Problem statement: Up to and including the line containing "naturally means the", set down each line of the entries below exactly, starting from the first, and leave out the rest.

::: Excerpted data :::

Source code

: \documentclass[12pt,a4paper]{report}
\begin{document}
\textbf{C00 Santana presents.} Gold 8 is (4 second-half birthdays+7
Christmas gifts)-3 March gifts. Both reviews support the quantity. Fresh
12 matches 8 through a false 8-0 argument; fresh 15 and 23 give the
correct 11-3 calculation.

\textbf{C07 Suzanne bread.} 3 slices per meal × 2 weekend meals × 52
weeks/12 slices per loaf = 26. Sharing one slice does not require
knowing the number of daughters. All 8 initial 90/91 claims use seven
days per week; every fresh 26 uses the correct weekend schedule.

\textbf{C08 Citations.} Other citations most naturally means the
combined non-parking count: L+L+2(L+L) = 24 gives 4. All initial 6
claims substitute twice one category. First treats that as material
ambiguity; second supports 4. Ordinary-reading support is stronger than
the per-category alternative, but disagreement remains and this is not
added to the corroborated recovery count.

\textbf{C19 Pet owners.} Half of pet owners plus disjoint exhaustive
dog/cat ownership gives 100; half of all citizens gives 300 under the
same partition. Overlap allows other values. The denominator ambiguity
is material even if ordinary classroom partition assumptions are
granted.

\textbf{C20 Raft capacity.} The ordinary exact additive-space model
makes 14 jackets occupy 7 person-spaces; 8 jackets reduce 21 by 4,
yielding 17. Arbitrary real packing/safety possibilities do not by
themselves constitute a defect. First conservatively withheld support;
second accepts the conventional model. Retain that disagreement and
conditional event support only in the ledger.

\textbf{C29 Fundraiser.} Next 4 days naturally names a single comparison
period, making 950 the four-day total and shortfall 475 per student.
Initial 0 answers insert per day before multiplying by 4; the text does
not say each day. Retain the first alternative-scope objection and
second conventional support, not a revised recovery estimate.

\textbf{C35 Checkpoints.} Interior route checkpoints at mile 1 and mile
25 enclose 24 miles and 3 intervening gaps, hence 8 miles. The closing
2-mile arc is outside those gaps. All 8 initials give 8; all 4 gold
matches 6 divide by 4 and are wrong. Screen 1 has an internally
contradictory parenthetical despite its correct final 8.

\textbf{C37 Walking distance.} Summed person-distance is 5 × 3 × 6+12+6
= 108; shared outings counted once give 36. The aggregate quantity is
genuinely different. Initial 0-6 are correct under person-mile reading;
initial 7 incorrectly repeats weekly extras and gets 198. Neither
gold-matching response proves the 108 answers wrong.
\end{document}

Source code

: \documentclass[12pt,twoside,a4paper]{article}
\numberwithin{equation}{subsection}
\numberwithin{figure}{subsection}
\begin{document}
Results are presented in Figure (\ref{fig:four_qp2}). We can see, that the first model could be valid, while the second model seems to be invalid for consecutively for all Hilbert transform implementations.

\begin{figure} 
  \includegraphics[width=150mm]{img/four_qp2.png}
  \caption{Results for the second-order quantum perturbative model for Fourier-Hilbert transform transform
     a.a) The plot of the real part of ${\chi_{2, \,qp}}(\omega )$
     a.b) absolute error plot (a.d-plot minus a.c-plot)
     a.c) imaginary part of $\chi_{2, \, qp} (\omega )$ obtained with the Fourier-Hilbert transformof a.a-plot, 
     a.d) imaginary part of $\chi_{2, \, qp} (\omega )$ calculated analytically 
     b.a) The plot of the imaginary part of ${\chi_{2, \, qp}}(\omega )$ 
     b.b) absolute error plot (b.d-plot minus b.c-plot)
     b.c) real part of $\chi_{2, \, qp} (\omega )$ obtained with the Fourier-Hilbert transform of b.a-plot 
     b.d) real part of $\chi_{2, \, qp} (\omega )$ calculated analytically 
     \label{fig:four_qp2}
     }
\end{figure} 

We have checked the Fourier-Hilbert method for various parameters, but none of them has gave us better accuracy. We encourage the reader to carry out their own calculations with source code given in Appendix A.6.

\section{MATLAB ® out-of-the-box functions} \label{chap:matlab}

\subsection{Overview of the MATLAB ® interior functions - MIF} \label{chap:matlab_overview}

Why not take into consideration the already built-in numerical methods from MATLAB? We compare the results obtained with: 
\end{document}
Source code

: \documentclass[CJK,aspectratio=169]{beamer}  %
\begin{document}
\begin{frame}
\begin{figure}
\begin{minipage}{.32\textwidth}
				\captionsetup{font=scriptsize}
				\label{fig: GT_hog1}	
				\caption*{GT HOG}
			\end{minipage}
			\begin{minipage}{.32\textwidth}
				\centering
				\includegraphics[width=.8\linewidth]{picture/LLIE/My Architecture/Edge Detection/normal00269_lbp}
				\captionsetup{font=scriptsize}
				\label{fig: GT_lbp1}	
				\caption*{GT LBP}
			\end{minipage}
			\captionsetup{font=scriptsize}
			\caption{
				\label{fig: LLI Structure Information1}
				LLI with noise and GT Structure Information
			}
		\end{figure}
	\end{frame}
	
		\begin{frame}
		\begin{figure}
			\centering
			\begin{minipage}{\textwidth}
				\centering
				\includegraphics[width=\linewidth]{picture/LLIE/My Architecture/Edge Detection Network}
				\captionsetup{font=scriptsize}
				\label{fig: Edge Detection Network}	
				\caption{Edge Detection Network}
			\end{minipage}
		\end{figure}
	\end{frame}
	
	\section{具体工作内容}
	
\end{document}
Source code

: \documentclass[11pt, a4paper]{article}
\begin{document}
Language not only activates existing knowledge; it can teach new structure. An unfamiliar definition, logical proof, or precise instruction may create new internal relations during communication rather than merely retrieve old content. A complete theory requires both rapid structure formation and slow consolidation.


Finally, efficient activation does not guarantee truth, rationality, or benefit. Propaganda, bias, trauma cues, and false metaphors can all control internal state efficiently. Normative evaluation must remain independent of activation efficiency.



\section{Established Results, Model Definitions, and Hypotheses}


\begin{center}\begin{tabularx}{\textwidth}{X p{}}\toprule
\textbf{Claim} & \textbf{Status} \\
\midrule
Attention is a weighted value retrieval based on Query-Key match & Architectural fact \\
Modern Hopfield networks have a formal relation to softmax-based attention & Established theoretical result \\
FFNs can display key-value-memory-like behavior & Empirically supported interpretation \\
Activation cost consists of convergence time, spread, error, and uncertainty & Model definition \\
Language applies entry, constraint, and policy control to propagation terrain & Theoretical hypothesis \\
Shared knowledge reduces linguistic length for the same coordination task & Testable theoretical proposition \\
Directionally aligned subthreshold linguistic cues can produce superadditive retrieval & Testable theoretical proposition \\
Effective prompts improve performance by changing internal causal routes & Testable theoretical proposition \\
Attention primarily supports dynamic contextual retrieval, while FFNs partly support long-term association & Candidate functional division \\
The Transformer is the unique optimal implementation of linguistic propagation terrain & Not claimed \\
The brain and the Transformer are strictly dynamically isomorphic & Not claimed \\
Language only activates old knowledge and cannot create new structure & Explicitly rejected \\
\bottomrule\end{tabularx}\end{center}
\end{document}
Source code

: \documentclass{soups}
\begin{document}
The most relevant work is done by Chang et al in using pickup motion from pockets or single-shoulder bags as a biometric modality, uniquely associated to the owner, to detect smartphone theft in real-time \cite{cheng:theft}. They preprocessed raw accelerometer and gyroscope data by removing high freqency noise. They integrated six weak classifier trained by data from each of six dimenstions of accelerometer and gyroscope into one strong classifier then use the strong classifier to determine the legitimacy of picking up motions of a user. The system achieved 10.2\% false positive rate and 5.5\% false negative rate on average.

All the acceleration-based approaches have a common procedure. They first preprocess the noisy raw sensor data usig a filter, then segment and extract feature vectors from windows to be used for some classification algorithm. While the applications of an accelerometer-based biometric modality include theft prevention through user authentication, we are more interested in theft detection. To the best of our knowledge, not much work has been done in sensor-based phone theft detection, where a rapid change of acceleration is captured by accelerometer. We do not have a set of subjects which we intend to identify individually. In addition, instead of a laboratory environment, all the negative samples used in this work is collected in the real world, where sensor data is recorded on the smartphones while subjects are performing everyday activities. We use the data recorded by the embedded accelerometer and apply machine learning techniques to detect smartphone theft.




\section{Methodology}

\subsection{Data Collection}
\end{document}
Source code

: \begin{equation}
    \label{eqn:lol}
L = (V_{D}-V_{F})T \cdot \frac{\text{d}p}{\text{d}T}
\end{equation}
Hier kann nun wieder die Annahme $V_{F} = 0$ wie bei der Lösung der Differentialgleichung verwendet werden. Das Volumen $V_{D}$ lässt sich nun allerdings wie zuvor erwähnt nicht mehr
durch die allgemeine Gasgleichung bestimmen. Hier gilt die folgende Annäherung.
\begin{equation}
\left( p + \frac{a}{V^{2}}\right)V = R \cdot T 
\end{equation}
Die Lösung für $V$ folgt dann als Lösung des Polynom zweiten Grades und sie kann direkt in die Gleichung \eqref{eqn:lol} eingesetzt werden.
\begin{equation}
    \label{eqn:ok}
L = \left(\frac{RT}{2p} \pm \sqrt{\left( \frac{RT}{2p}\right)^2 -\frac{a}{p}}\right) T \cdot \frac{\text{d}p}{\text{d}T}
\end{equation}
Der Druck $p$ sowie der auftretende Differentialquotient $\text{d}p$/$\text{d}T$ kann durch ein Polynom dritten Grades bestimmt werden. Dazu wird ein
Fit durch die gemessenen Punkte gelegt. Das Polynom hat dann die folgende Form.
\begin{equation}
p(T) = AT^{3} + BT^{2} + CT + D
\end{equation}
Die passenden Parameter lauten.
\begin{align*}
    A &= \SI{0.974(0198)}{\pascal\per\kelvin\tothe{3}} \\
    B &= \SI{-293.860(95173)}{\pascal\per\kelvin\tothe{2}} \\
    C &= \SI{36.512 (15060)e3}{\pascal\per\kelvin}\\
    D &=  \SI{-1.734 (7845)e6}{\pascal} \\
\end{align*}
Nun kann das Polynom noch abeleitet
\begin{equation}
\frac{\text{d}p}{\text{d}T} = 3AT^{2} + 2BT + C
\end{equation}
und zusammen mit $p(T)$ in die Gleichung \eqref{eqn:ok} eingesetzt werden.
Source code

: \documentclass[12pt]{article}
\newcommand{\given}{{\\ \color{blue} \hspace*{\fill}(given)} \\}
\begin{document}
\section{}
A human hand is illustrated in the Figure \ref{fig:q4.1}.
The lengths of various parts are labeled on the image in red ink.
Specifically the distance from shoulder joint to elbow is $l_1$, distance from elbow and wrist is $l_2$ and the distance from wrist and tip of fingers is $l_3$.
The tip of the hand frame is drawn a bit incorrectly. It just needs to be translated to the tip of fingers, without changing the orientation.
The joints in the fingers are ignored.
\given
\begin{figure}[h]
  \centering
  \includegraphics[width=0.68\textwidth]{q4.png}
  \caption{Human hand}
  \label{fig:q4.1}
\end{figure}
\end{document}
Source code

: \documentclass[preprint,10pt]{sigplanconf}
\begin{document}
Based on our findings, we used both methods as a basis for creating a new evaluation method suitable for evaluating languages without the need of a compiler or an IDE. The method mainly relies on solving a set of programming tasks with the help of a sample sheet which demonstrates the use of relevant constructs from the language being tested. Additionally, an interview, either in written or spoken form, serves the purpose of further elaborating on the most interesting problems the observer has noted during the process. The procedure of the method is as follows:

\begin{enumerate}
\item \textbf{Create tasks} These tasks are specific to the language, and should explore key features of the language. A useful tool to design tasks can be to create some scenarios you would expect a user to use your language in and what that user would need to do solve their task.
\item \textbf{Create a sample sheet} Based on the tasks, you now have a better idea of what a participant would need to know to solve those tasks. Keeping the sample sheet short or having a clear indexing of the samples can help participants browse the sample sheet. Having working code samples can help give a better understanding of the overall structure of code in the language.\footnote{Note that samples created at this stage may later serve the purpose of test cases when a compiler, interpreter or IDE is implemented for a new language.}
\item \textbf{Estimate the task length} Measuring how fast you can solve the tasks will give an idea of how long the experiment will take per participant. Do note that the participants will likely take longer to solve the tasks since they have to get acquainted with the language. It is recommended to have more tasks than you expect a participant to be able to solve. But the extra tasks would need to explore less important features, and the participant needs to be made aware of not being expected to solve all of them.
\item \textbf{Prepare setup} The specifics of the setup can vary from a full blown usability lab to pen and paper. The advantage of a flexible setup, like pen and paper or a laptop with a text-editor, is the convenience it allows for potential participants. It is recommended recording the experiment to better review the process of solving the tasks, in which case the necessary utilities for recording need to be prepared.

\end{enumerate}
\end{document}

:::

Response area:
Source code

: \documentclass[12pt,a4paper]{report}
\begin{document}
\textbf{C00 Santana presents.} Gold 8 is (4 second-half birthdays+7
Christmas gifts)-3 March gifts. Both reviews support the quantity. Fresh
12 matches 8 through a false 8-0 argument; fresh 15 and 23 give the
correct 11-3 calculation.

\textbf{C07 Suzanne bread.} 3 slices per meal × 2 weekend meals × 52
weeks/12 slices per loaf = 26. Sharing one slice does not require
knowing the number of daughters. All 8 initial 90/91 claims use seven
days per week; every fresh 26 uses the correct weekend schedule.

\textbf{C08 Citations.} Other citations most naturally means the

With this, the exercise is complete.